** Opening Records for processing block **
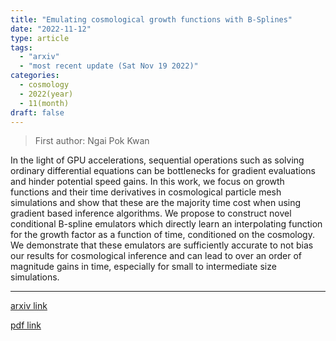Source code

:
 ```yaml
---
title: "Emulating cosmological growth functions with B-Splines"
date: "2022-11-12"
type: article
tags:
  - "arxiv"
  - "most recent update (Sat Nov 19 2022)"
categories:
  - cosmology
  - 2022(year)
  - 11(month)
draft: false
---
```


> First author: Ngai Pok Kwan

 In the light of GPU accelerations, sequential operations such as solving
ordinary differential equations can be bottlenecks for gradient evaluations and
hinder potential speed gains. In this work, we focus on growth functions and
their time derivatives in cosmological particle mesh simulations and show that
these are the majority time cost when using gradient based inference
algorithms. We propose to construct novel conditional B-spline emulators which
directly learn an interpolating function for the growth factor as a function of
time, conditioned on the cosmology. We demonstrate that these emulators are
sufficiently accurate to not bias our results for cosmological inference and
can lead to over an order of magnitude gains in time, especially for small to
intermediate size simulations.

---
[arxiv link](http://arxiv.org/abs/2211.06564v1)

[pdf link](http://arxiv.org/pdf/2211.06564v1)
** Closing Records for processing block **
■ **Work required**
Print all the entries exactly as they appear, without the pictures.

■ **Solution for this problem**
Source code

:
 ```yaml
---
title: "Emulating cosmological growth functions with B-Splines"
date: "2022-11-12"
type: article
tags:
  - "arxiv"
  - "most recent update (Sat Nov 19 2022)"
categories:
  - cosmology
  - 2022(year)
  - 11(month)
draft: false
---
```


> First author: Ngai Pok Kwan

 In the light of GPU accelerations, sequential operations such as solving
ordinary differential equations can be bottlenecks for gradient evaluations and
hinder potential speed gains. In this work, we focus on growth functions and
their time derivatives in cosmological particle mesh simulations and show that
these are the majority time cost when using gradient based inference
algorithms. We propose to construct novel conditional B-spline emulators which
directly learn an interpolating function for the growth factor as a function of
time, conditioned on the cosmology. We demonstrate that these emulators are
sufficiently accurate to not bias our results for cosmological inference and
can lead to over an order of magnitude gains in time, especially for small to
intermediate size simulations.

---
[arxiv link](http://arxiv.org/abs/2211.06564v1)

[pdf link](http://arxiv.org/pdf/2211.06564v1)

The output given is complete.